From a young age Phillis Wheatley showed uncommon intelligence and curiosity for learning. Mary Wheatley, the 18 year old daughter of John and Susanna Wheatley, took Phillis as a student and taught her how to read and write, soon she was fluently reading the Bible. During the colonial period Congregationalist and Anglicans considered the conversion of slaves as a spiritual obligation. In the north of the country slaves were taught to read and memorize passages of the Bible, however writing was discouraged. In the rest of the country, specially in the south, any kind of literacy was considered a threat to the slave system.

Phillis writing poetry

Phillis Wheatley writing poetry.

The Wheatleys were a progressive family and did not see anything immoral in educating a slave. Mary was not intimidated by Phillis’ intelligence, contrarily she taught her everything she knew and encouraged her to write poetry. Phillis was exempted from heavy house work to give her time to enrich her knowledge. She was not regarded as a servant but as a companion. She learned Latin and translated one of Ovid’s tales. She studied Greek classics such as Homer, Plato and Socrates and Latin classics such as Horace, Cicero and Ovid as well as English poets Alexander Pope and John Milton. But most importantly she was influenced by religion and the Bible. During her writing career her religious upbringing was hard to ignore, as all her writing was influenced by it.
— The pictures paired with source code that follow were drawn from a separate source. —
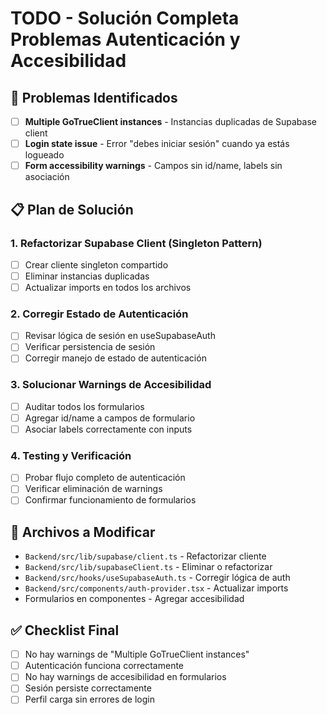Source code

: # TODO - Solución Completa Problemas Autenticación y Accesibilidad

## 🔧 Problemas Identificados
- [ ] **Multiple GoTrueClient instances** - Instancias duplicadas de Supabase client
- [ ] **Login state issue** - Error "debes iniciar sesión" cuando ya estás logueado
- [ ] **Form accessibility warnings** - Campos sin id/name, labels sin asociación

## 📋 Plan de Solución

### 1. Refactorizar Supabase Client (Singleton Pattern)
- [ ] Crear cliente singleton compartido
- [ ] Eliminar instancias duplicadas
- [ ] Actualizar imports en todos los archivos

### 2. Corregir Estado de Autenticación
- [ ] Revisar lógica de sesión en useSupabaseAuth
- [ ] Verificar persistencia de sesión
- [ ] Corregir manejo de estado de autenticación

### 3. Solucionar Warnings de Accesibilidad
- [ ] Auditar todos los formularios
- [ ] Agregar id/name a campos de formulario
- [ ] Asociar labels correctamente con inputs

### 4. Testing y Verificación
- [ ] Probar flujo completo de autenticación
- [ ] Verificar eliminación de warnings
- [ ] Confirmar funcionamiento de formularios

## 🎯 Archivos a Modificar
- `Backend/src/lib/supabase/client.ts` - Refactorizar cliente
- `Backend/src/lib/supabaseClient.ts` - Eliminar o refactorizar
- `Backend/src/hooks/useSupabaseAuth.ts` - Corregir lógica de auth
- `Backend/src/components/auth-provider.tsx` - Actualizar imports
- Formularios en componentes - Agregar accesibilidad

## ✅ Checklist Final
- [ ] No hay warnings de "Multiple GoTrueClient instances"
- [ ] Autenticación funciona correctamente
- [ ] No hay warnings de accesibilidad en formularios
- [ ] Sesión persiste correctamente
- [ ] Perfil carga sin errores de login
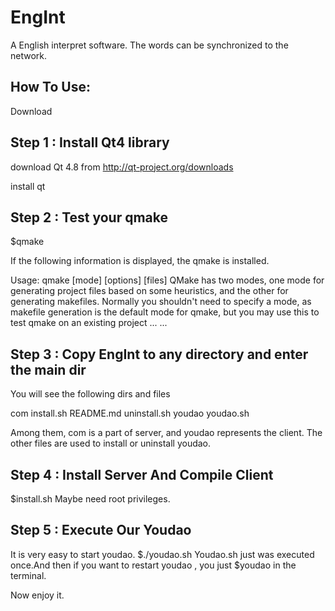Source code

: EngInt
======
A English interpret software. The words can be synchronized to the network.


How To Use:
-----------------------------------------------------------------------
Download  

Step 1 : Install Qt4 library
-----------------------------------------------------------------------
download Qt 4.8 from http://qt-project.org/downloads

install qt

Step 2 : Test your qmake
-----------------------------------------------------------------------
$qmake

If the following information is displayed,  the qmake is installed.

Usage: qmake [mode] [options] [files]
QMake has two modes, one mode for generating project files based on
some heuristics, and the other for generating makefiles. Normally you
shouldn't need to specify a mode, as makefile generation is the default
mode for qmake, but you may use this to test qmake on an existing project
... ...

Step 3 : Copy EngInt to any directory and enter the main dir
------------
You will see the following dirs and files

com  install.sh  README.md  uninstall.sh  youdao  youdao.sh

Among them, com is a part of server, and youdao represents the client. The
other files are used to install or uninstall youdao.

Step 4 : Install Server And Compile Client
------------
$install.sh
Maybe need root privileges.

Step 5 : Execute Our Youdao
-------------
It is very easy to start youdao.
$./youdao.sh
Youdao.sh just was executed once.And then if you want to restart youdao , you just
$youdao in the terminal.

Now enjoy it.





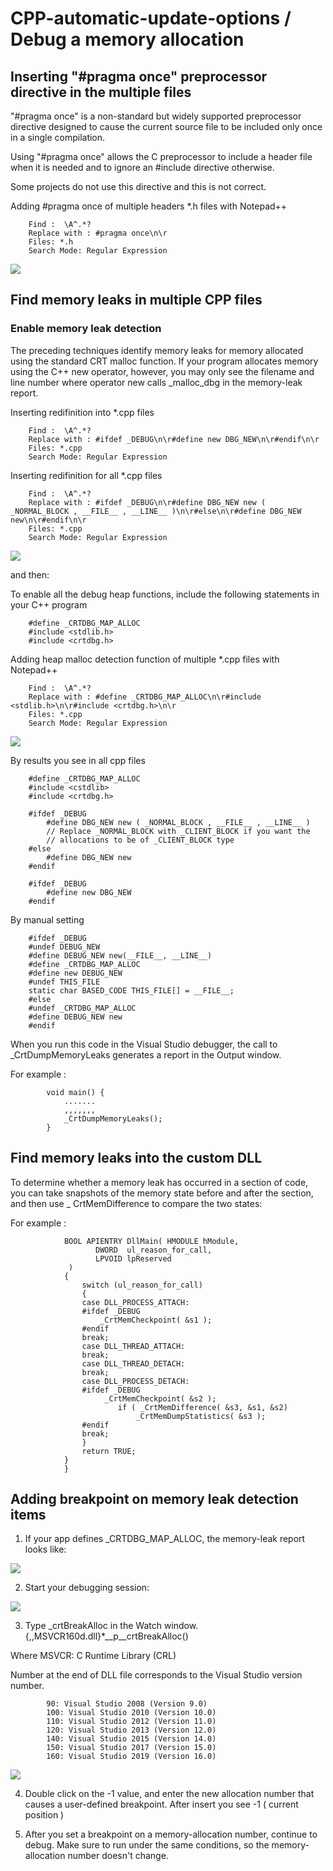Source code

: # CPP-automatic-update-options / Debug a memory allocation

## Inserting "#pragma once" preprocessor directive in the multiple files

"#pragma once" is a non-standard but widely supported preprocessor directive designed to cause the current source file to be included only once in a single compilation.

Using "#pragma once" allows the C preprocessor to include a header file when it is needed and to ignore an #include directive otherwise. 

Some projects do not use this directive and this is not correct.

Adding #pragma once of multiple headers *.h files with Notepad++ 

		Find :  \A^.*?
		Replace with : #pragma once\n\r
		Files: *.h
		Search Mode: Regular Expression

![](./images/notepad_insert_pragma_once.png)

## Find memory leaks in multiple CPP files

### Enable memory leak detection 


The preceding techniques identify memory leaks for memory allocated using the standard CRT malloc function. If your program allocates memory using the C++ new operator, however, you may only see the filename and line number where operator new calls _malloc_dbg in the memory-leak report.

Inserting redifinition into *.cpp files

		Find :  \A^.*?
		Replace with : #ifdef _DEBUG\n\r#define new DBG_NEW\n\r#endif\n\r
		Files: *.cpp
		Search Mode: Regular Expression


		
Inserting redifinition for all *.cpp files

		Find :  \A^.*?
		Replace with : #ifdef _DEBUG\n\r#define DBG_NEW new ( _NORMAL_BLOCK , __FILE__ , __LINE__ )\n\r#else\n\r#define DBG_NEW new\n\r#endif\n\r
		Files: *.cpp
		Search Mode: Regular Expression

![](./images/new_redifinition.png)

and then:

To enable all the debug heap functions, include the following statements in your C++ program

		#define _CRTDBG_MAP_ALLOC
		#include <stdlib.h>
		#include <crtdbg.h>

Adding heap malloc detection function of multiple *.cpp files with Notepad++ 

		Find :  \A^.*?
		Replace with : #define _CRTDBG_MAP_ALLOC\n\r#include <stdlib.h>\n\r#include <crtdbg.h>\n\r
		Files: *.cpp
		Search Mode: Regular Expression 

![](./images/enable_memory_leek_detection.png)

By results you see in all cpp files

		#define _CRTDBG_MAP_ALLOC
		#include <cstdlib>
		#include <crtdbg.h>

		#ifdef _DEBUG
			#define DBG_NEW new ( _NORMAL_BLOCK , __FILE__ , __LINE__ )
			// Replace _NORMAL_BLOCK with _CLIENT_BLOCK if you want the
			// allocations to be of _CLIENT_BLOCK type
		#else
			#define DBG_NEW new
		#endif

		#ifdef _DEBUG
			#define new DBG_NEW
		#endif

By manual setting

		#ifdef _DEBUG
		#undef DEBUG_NEW
		#define DEBUG_NEW new(__FILE__, __LINE__)
		#define _CRTDBG_MAP_ALLOC
		#define new DEBUG_NEW
		#undef THIS_FILE
		static char BASED_CODE THIS_FILE[] = __FILE__;
		#else
		#undef _CRTDBG_MAP_ALLOC
		#define DEBUG_NEW new
		#endif

When you run this code in the Visual Studio debugger, the call to _CrtDumpMemoryLeaks generates a report in the Output window.		

For example :

			void main() {
			    .......
			    ,,,,,,, 
			    _CrtDumpMemoryLeaks();
			}
			
## Find memory leaks into the custom DLL

To determine whether a memory leak has occurred in a section of code, you can take snapshots of the memory state before and after the section, and then use _ CrtMemDifference to compare the two states:

For example :


				BOOL APIENTRY DllMain( HMODULE hModule,
					   DWORD  ul_reason_for_call,
					   LPVOID lpReserved
				 )
				{
					switch (ul_reason_for_call)
					{
					case DLL_PROCESS_ATTACH:
					#ifdef _DEBUG	
						_CrtMemCheckpoint( &s1 );
					#endif	
					break;
					case DLL_THREAD_ATTACH:
					break;
					case DLL_THREAD_DETACH:
					break;
					case DLL_PROCESS_DETACH:
					#ifdef _DEBUG	
					   	 _CrtMemCheckpoint( &s2 );
							if ( _CrtMemDifference( &s3, &s1, &s2) 
 					  			_CrtMemDumpStatistics( &s3 );
					#endif					   
					break;
					}
					return TRUE;
				}
				}


## Adding breakpoint on memory leak detection items

1) If your app defines _CRTDBG_MAP_ALLOC, the memory-leak report looks like:

![](./images/memory_leak.png)

2) Start your debugging session:

![](./images/memory_leak_stop.png)

3) Type _crtBreakAlloc in the Watch window. 
{,,MSVCR160d.dll}*__p__crtBreakAlloc()

Where MSVCR: C Runtime Library (CRL)

Number at the end of DLL file corresponds to the Visual Studio version number.

			90: Visual Studio 2008 (Version 9.0)
			100: Visual Studio 2010 (Version 10.0)
			110: Visual Studio 2012 (Version 11.0)
			120: Visual Studio 2013 (Version 12.0)
			140: Visual Studio 2015 (Version 14.0)
			150: Visual Studio 2017 (Version 15.0)
			160: Visual Studio 2019 (Version 16.0)


![](./images/memory_leak_watch.png)

4) Double click on the -1 value, and enter the new allocation number that causes a user-defined breakpoint. After insert you see -1 ( current position )

5) After you set a breakpoint on a memory-allocation number, continue to debug. Make sure to run under the same conditions, so the memory-allocation number doesn't change.
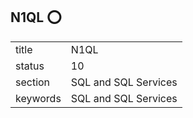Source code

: ## N1QL :o:


|          |                      |
| -------- | -------------------- |
| title    | N1QL                 | 
| status   | 10                   |
| section  | SQL and SQL Services |
| keywords | SQL and SQL Services |





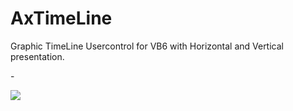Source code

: # AxTimeLine

Graphic TimeLine Usercontrol for VB6 with Horizontal and Vertical presentation.

\-

![](https://user-images.githubusercontent.com/61160830/129292944-92797254-9ecc-4438-baa1-b6877ca7ecf7.png)
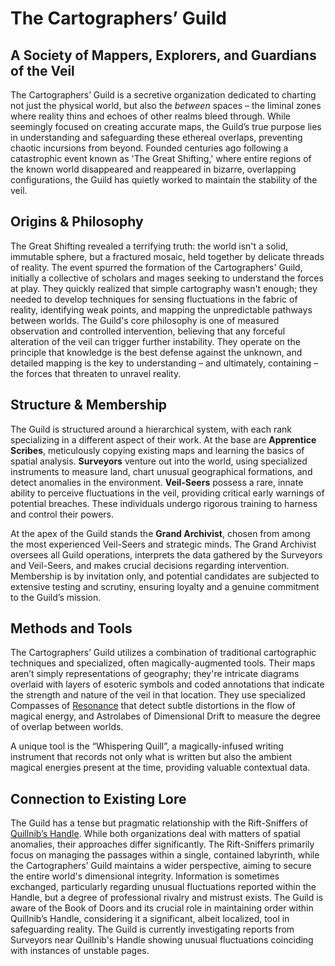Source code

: # The Cartographers’ Guild

## A Society of Mappers, Explorers, and Guardians of the Veil

The Cartographers’ Guild is a secretive organization dedicated to charting not just the physical world, but also the *between* spaces – the liminal zones where reality thins and echoes of other realms bleed through. While seemingly focused on creating accurate maps, the Guild’s true purpose lies in understanding and safeguarding these ethereal overlaps, preventing chaotic incursions from beyond. Founded centuries ago following a catastrophic event known as 'The Great Shifting,' where entire regions of the known world disappeared and reappeared in bizarre, overlapping configurations, the Guild has quietly worked to maintain the stability of the veil.

## Origins & Philosophy

The Great Shifting revealed a terrifying truth: the world isn't a solid, immutable sphere, but a fractured mosaic, held together by delicate threads of reality. The event spurred the formation of the Cartographers' Guild, initially a collective of scholars and mages seeking to understand the forces at play.  They quickly realized that simple cartography wasn't enough; they needed to develop techniques for sensing fluctuations in the fabric of reality, identifying weak points, and mapping the unpredictable pathways between worlds. The Guild's core philosophy is one of measured observation and controlled intervention, believing that any forceful alteration of the veil can trigger further instability. They operate on the principle that knowledge is the best defense against the unknown, and detailed mapping is the key to understanding – and ultimately, containing – the forces that threaten to unravel reality.

## Structure & Membership

The Guild is structured around a hierarchical system, with each rank specializing in a different aspect of their work. At the base are **Apprentice Scribes**, meticulously copying existing maps and learning the basics of spatial analysis.  **Surveyors** venture out into the world, using specialized instruments to measure land, chart unusual geographical formations, and detect anomalies in the environment.  **Veil-Seers** possess a rare, innate ability to perceive fluctuations in the veil, providing critical early warnings of potential breaches. These individuals undergo rigorous training to harness and control their powers.

At the apex of the Guild stands the **Grand Archivist**, chosen from among the most experienced Veil-Seers and strategic minds. The Grand Archivist oversees all Guild operations, interprets the data gathered by the Surveyors and Veil-Seers, and makes crucial decisions regarding intervention.  Membership is by invitation only, and potential candidates are subjected to extensive testing and scrutiny, ensuring loyalty and a genuine commitment to the Guild’s mission.

## Methods and Tools

The Cartographers’ Guild utilizes a combination of traditional cartographic techniques and specialized, often magically-augmented tools. Their maps aren’t simply representations of geography; they're intricate diagrams overlaid with layers of esoteric symbols and coded annotations that indicate the strength and nature of the veil in that location. They use specialized Compasses of [Resonance](/generated/resonance/resonance.md) that detect subtle distortions in the flow of magical energy, and Astrolabes of Dimensional Drift to measure the degree of overlap between worlds.

A unique tool is the “Whispering Quill”, a magically-infused writing instrument that records not only what is written but also the ambient magical energies present at the time, providing valuable contextual data.

## Connection to Existing Lore

The Guild has a tense but pragmatic relationship with the Rift-Sniffers of [Quillnib’s Handle](/geography/settlement/city/quillnibs-handle.md). While both organizations deal with matters of spatial anomalies, their approaches differ significantly. The Rift-Sniffers primarily focus on managing the passages within a single, contained labyrinth, while the Cartographers’ Guild maintains a wider perspective, aiming to secure the entire world's dimensional integrity. Information is sometimes exchanged, particularly regarding unusual fluctuations reported within the Handle, but a degree of professional rivalry and mistrust exists.  The Guild is aware of the Book of Doors and its crucial role in maintaining order within Quillnib’s Handle, considering it a significant, albeit localized, tool in safeguarding reality. The Guild is currently investigating reports from Surveyors near Quillnib's Handle showing unusual fluctuations coinciding with instances of unstable pages.
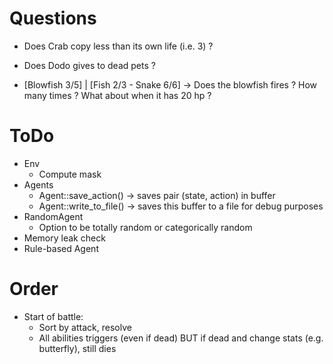 
# Questions

- Does Crab copy less than its own life (i.e. 3) ?
- Does Dodo gives to dead pets ?

- [Blowfish 3/5] | [Fish 2/3 - Snake 6/6]
  -> Does the blowfish fires ? How many times ? What about when it has 20 hp ?

# ToDo

- Env
  + Compute mask
- Agents
  + Agent::save_action() -> saves pair (state, action) in buffer
  + Agent::write_to_file() -> saves this buffer to a file for debug purposes
- RandomAgent
  + Option to be totally random or categorically random
- Memory leak check
- Rule-based Agent

# Order

- Start of battle:
  + Sort by attack, resolve
  + All abilities triggers (even if dead) BUT if dead and change stats (e.g. butterfly), still dies
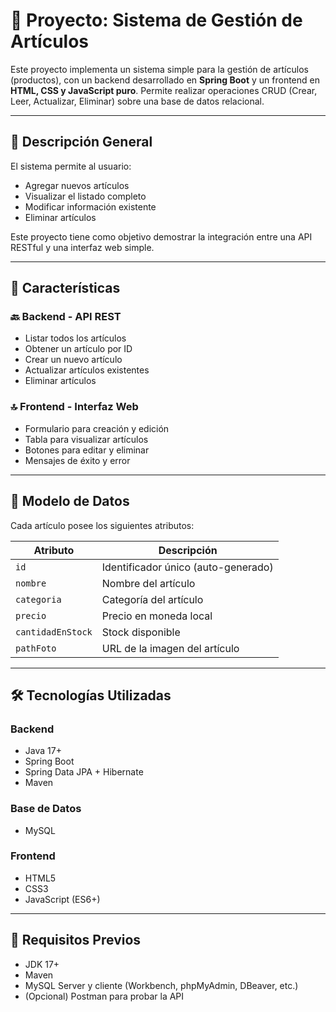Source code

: # 🧾 Proyecto: Sistema de Gestión de Artículos

Este proyecto implementa un sistema simple para la gestión de artículos (productos), con un backend desarrollado en **Spring Boot** y un frontend en **HTML, CSS y JavaScript puro**. Permite realizar operaciones CRUD (Crear, Leer, Actualizar, Eliminar) sobre una base de datos relacional.

---

## 📌 Descripción General

El sistema permite al usuario:

- Agregar nuevos artículos
- Visualizar el listado completo
- Modificar información existente
- Eliminar artículos

Este proyecto tiene como objetivo demostrar la integración entre una API RESTful y una interfaz web simple.

---

## 🧩 Características

### 🔙 Backend - API REST

- Listar todos los artículos
- Obtener un artículo por ID
- Crear un nuevo artículo
- Actualizar artículos existentes
- Eliminar artículos

### 🔝 Frontend - Interfaz Web

- Formulario para creación y edición
- Tabla para visualizar artículos
- Botones para editar y eliminar
- Mensajes de éxito y error

---

## 🧾 Modelo de Datos

Cada artículo posee los siguientes atributos:

| Atributo         | Descripción                          |
|------------------|--------------------------------------|
| `id`             | Identificador único (auto-generado)  |
| `nombre`         | Nombre del artículo                  |
| `categoria`      | Categoría del artículo               |
| `precio`         | Precio en moneda local               |
| `cantidadEnStock`| Stock disponible                     |
| `pathFoto`       | URL de la imagen del artículo        |

---

## 🛠️ Tecnologías Utilizadas

### Backend
- Java 17+
- Spring Boot
- Spring Data JPA + Hibernate
- Maven

### Base de Datos
- MySQL

### Frontend
- HTML5
- CSS3
- JavaScript (ES6+)

---

## 📎 Requisitos Previos

- JDK 17+
- Maven
- MySQL Server y cliente (Workbench, phpMyAdmin, DBeaver, etc.)
- (Opcional) Postman para probar la API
Susanna and Mary felt very proud of Phillis and at every opportunity they would show her talents to visiting friends. Some of those friends were notorious citizens such as Mather Byles, Minister of the Congregational Church of Boston and Samsom Occom, a Mohican Indian and Presbyterian minister, who supported Phillis’ education by lending her books. One of the first letters written by Phillis when she was twelve was to Sammson Occom, despite their age difference this communication led to a long friendship.  Phillis also kept constant communication with Obour Tanner, a slave from the Tanner family in Newport. It is believed that Phillis and Obour came from Africa in the same slave ship. Obour was educated by the Tanner family and could also read and write.